EXERCISE PROMPT
What is needed is an exact copy of every entry below, minus the images.

*** EXERCISE DATA ***

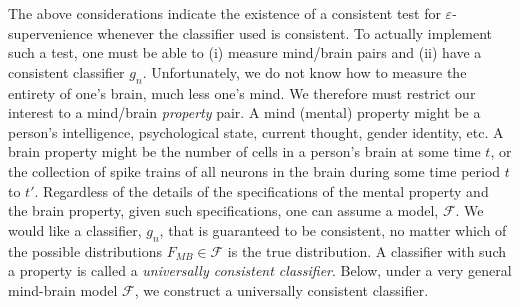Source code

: \documentclass{article}
\newcommand{\conv}{\rightarrow}
\newcommand{\eps}{\varepsilon}
\providecommand{\mc}[1]{\mathcal{#1}}
\newcommand{\hL}{\widehat{L}}
\begin{document}
The above considerations indicate the existence of a consistent test for $\eps$-supervenience whenever the classifier used is consistent.  
To actually implement such a test, one must be able to (i) measure mind/brain pairs and (ii) have a consistent classifier $g_n$.  Unfortunately, we do not know how to measure the entirety of one's brain, much less one's mind. 
We therefore must restrict our interest to a mind/brain \emph{property} pair.  
A mind (mental) property might be a person's intelligence, psychological state, current thought, gender identity, etc.  A brain property might be the number of cells in a person's brain at some time $t$, or the collection of spike trains of all neurons in the brain during some time period $t$ to $t'$.  Regardless of the details of the specifications of the mental property and the brain property, given such specifications, one can assume a model, $\mc{F}$.  We would like a classifier, $g_n$, that is guaranteed to be consistent, no matter which of the possible distributions $F_{MB} \in \mc{F}$ is the true distribution.  A classifier with such a property is called a \emph{universally consistent classifier}.  
Below, under a very general mind-brain model $\mc{F}$, we construct a universally consistent classifier. 


\end{document}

*** End of EXERCISE DATA ***

ANSWER SPACE
Source code

: \documentclass{article}
\newcommand{\conv}{\rightarrow}
\newcommand{\eps}{\varepsilon}
\providecommand{\mc}[1]{\mathcal{#1}}
\newcommand{\hL}{\widehat{L}}
\begin{document}
The above considerations indicate the existence of a consistent test for $\eps$-supervenience whenever the classifier used is consistent.  
To actually implement such a test, one must be able to (i) measure mind/brain pairs and (ii) have a consistent classifier $g_n$.  Unfortunately, we do not know how to measure the entirety of one's brain, much less one's mind. 
We therefore must restrict our interest to a mind/brain \emph{property} pair.  
A mind (mental) property might be a person's intelligence, psychological state, current thought, gender identity, etc.  A brain property might be the number of cells in a person's brain at some time $t$, or the collection of spike trains of all neurons in the brain during some time period $t$ to $t'$.  Regardless of the details of the specifications of the mental property and the brain property, given such specifications, one can assume a model, $\mc{F}$.  We would like a classifier, $g_n$, that is guaranteed to be consistent, no matter which of the possible distributions $F_{MB} \in \mc{F}$ is the true distribution.  A classifier with such a property is called a \emph{universally consistent classifier}.  
Below, under a very general mind-brain model $\mc{F}$, we construct a universally consistent classifier. 


\end{document}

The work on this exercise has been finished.